The beautiful story written by the Roman poet Ovid in 8 A.D of Zeus and Hermes disguised as poor travelers, narrates the sacred relation between host and guest, embodying the ancient Greek tradition.

The two ancient Gods, the story goes, visited many villages in search of refuge for the night. A poor elderly couple — Baucis and Philemon welcomed them as guests in their home and generously served them food and wine.

After refilling her guests’ cups many times over, Baucis noticed that the wine jug was still full. Philemon then realized the visitors were actually gods and she offered to kill their only goose to feed them. Touched by this gesture, Zeus rewarded their generosity by transforming the humble cottage into a beautiful stone temple.

Zeus also granted the couple their ultimate wish: to be the guardians of the temple, die at the same time, and stay together for eternity as they were turned into trees, guarding each side of the temple’s door.
Trojan War
According to legend, even an event as momentous as the Trojan War began because of a guest’s violation of xenia. The Trojan prince Paris was a guest of King Menelaus of Sparta when he abducted Menelaus’ wife, Helen.

Both the Odyssey and the Iliad are filled with episodes in which xenia is either honored or ignored and the subsequent consequences are notable. For instance, when Odysseus sails to the island of the cyclops, the monster’s treatment of Odysseus and his sailors is a violation of the custom of xenia. The cyclops is punished for the transgression. Odysseus blinds his “host” and escapes. The cyclops episode depicts an abuse of xenia.
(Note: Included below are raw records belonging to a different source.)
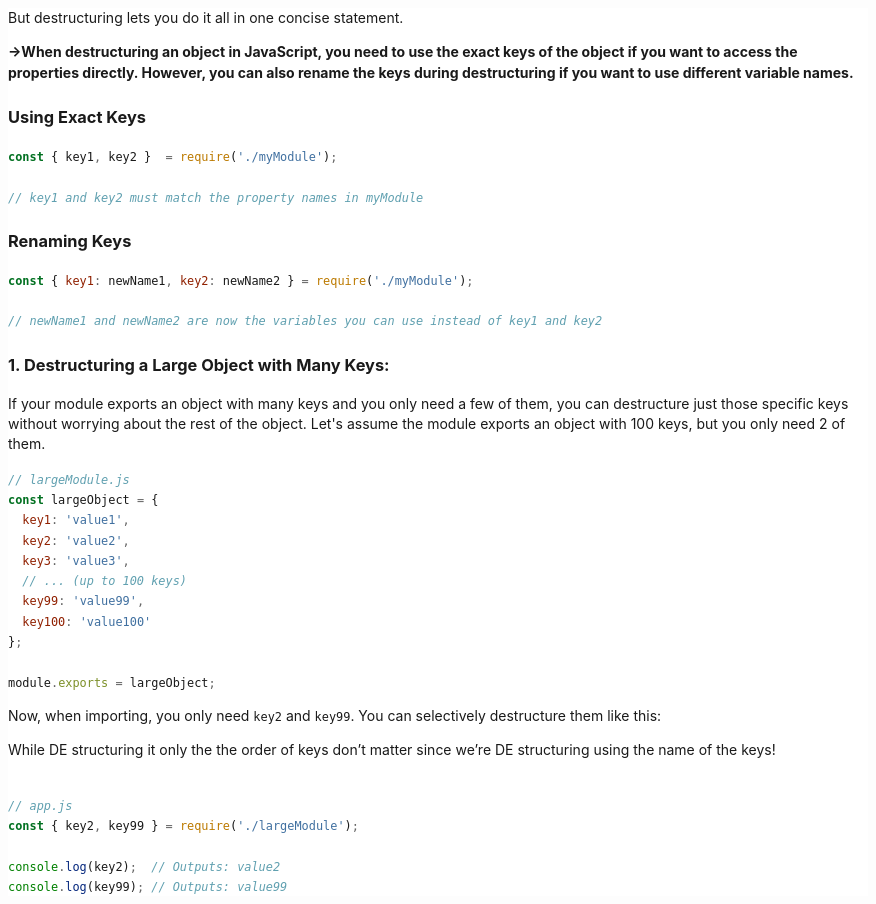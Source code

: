 But destructuring lets you do it all in one concise statement.

**→When destructuring an object in JavaScript, you need to use the exact keys of the object if you want to access the properties directly. However, you can also rename the keys during destructuring if you want to use different variable names.**

### Using Exact Keys

```JavaScript
const { key1, key2 }  = require('./myModule');

// key1 and key2 must match the property names in myModule

```

### Renaming Keys

```JavaScript
const { key1: newName1, key2: newName2 } = require('./myModule');

// newName1 and newName2 are now the variables you can use instead of key1 and key2
```

### 1. **Destructuring a Large Object with Many Keys:**

If your module exports an object with many keys and you only need a few of them, you can destructure just those specific keys without worrying about the rest of the object. Let's assume the module exports an object with 100 keys, but you only need 2 of them.

```JavaScript
// largeModule.js
const largeObject = {
  key1: 'value1',
  key2: 'value2',
  key3: 'value3',
  // ... (up to 100 keys)
  key99: 'value99',
  key100: 'value100'
};

module.exports = largeObject;
```

Now, when importing, you only need `key2` and `key99`. You can selectively destructure them like this:

While DE structuring it only the the order of keys don’t matter since we’re DE structuring using the name of the keys!

```JavaScript

// app.js
const { key2, key99 } = require('./largeModule');

console.log(key2);  // Outputs: value2
console.log(key99); // Outputs: value99
```
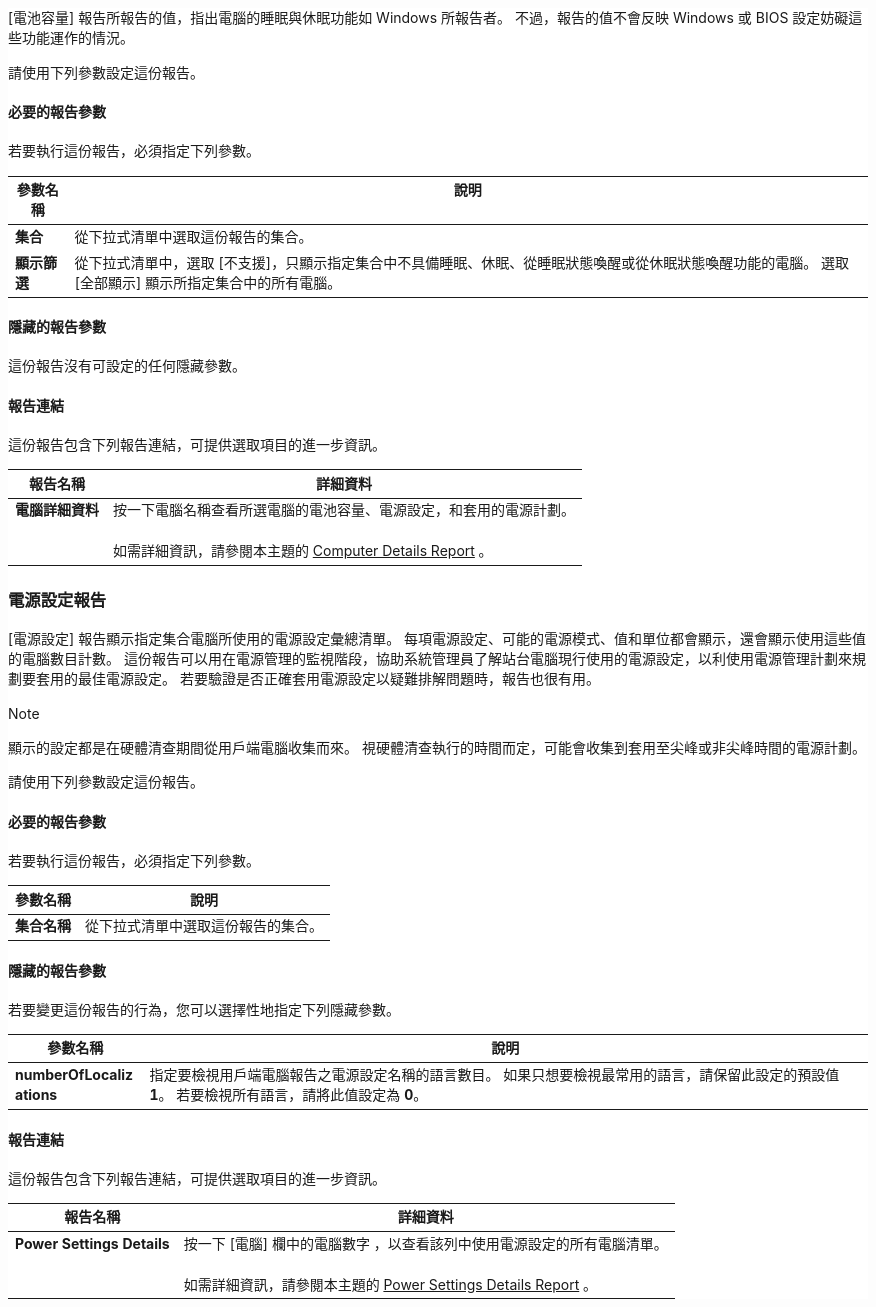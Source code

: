  [電池容量]  報告所報告的值，指出電腦的睡眠與休眠功能如 Windows 所報告者。 不過，報告的值不會反映 Windows 或 BIOS 設定妨礙這些功能運作的情況。  

 請使用下列參數設定這份報告。  

#### <a name="required-report-parameters"></a>必要的報告參數  
 若要執行這份報告，必須指定下列參數。  

|參數名稱|說明|  
|--------------------|-----------------|  
|**集合**|從下拉式清單中選取這份報告的集合。|  
|**顯示篩選**|從下拉式清單中，選取 [不支援]，只顯示指定集合中不具備睡眠、休眠、從睡眠狀態喚醒或從休眠狀態喚醒功能的電腦。 選取 [全部顯示] 顯示所指定集合中的所有電腦。|  

#### <a name="hidden-report-parameters"></a>隱藏的報告參數  
 這份報告沒有可設定的任何隱藏參數。  

#### <a name="report-links"></a>報告連結  
 這份報告包含下列報告連結，可提供選取項目的進一步資訊。  

|報告名稱|詳細資料|  
|-----------------|-------------|  
|**電腦詳細資料**|按一下電腦名稱查看所選電腦的電池容量、電源設定，和套用的電源計劃。<br /><br /> 如需詳細資訊，請參閱本主題的 [Computer Details Report](#BKMK_Computer_Details) 。|  

###  <a name="a-namebkmksettingsa-power-settings-report"></a><a name="BKMK_Settings"></a> 電源設定報告  
 [電源設定]  報告顯示指定集合電腦所使用的電源設定彙總清單。 每項電源設定、可能的電源模式、值和單位都會顯示，還會顯示使用這些值的電腦數目計數。 這份報告可以用在電源管理的監視階段，協助系統管理員了解站台電腦現行使用的電源設定，以利使用電源管理計劃來規劃要套用的最佳電源設定。 若要驗證是否正確套用電源設定以疑難排解問題時，報告也很有用。  

> [!NOTE]  
>  顯示的設定都是在硬體清查期間從用戶端電腦收集而來。 視硬體清查執行的時間而定，可能會收集到套用至尖峰或非尖峰時間的電源計劃。  

 請使用下列參數設定這份報告。  

#### <a name="required-report-parameters"></a>必要的報告參數  
 若要執行這份報告，必須指定下列參數。  

|參數名稱|說明|  
|--------------------|-----------------|  
|**集合名稱**|從下拉式清單中選取這份報告的集合。|  

#### <a name="hidden-report-parameters"></a>隱藏的報告參數  
 若要變更這份報告的行為，您可以選擇性地指定下列隱藏參數。  

|參數名稱|說明|  
|--------------------|-----------------|  
|**numberOfLocalizations**|指定要檢視用戶端電腦報告之電源設定名稱的語言數目。 如果只想要檢視最常用的語言，請保留此設定的預設值 **1**。 若要檢視所有語言，請將此值設定為 **0**。|  

#### <a name="report-links"></a>報告連結  
 這份報告包含下列報告連結，可提供選取項目的進一步資訊。  

|報告名稱|詳細資料|  
|-----------------|-------------|  
|**Power Settings Details**|按一下 [電腦]  欄中的電腦數字 ，以查看該列中使用電源設定的所有電腦清單。<br /><br /> 如需詳細資訊，請參閱本主題的 [Power Settings Details Report](#BKMK_Settings_Details) 。|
In another story, Odysseus’ wife Penelope is forced by custom to entertain an entire household of suitors. The guests not only make unreasonable, burdensome requests that were impolite for guests but they do so with the assumption the host himself is no longer alive. The conclusion of the poem involves Odysseus’s slaughter of the suitors. This violent ending can be seen as retribution for an egregious abuse of xenia, or conversely, a violation of its very precepts.
Reasons for philoxenia
There are many possible reasons why hospitality was more prevalent in those times.

Traveling in Homer’s time was much more extensive and lengthier than in modern times. Because of this, many more nights were spent away from home in many different locations. Also, there were not hotels or inns where travelers could pay and stay the night.

Because of this, travelers had to rely on the hospitality of others for shelter, food, and protection. There was, however, some payment for this hospitality in the form of a gift exchange.

Another possible reason for this hospitality was the fact that there were not nations that would allow travelers to enter their territory safely. Without such hospitality, strangers could be captured or even killed for entering a foreign land.

Another possible explanation for the amount of hospitality shown is that the Greeks believed the gods wanted them to show hospitality to anyone who showed up at their homes. It was also believed that turning away someone and not providing them this hospitality would result in some form of punishment from the gods.

Finally, hospitality could have been used to spread ones name and bring them a sense of fame if they provided a high standard of hospitality to strangers. It also could have been a way to show how wealthy one was.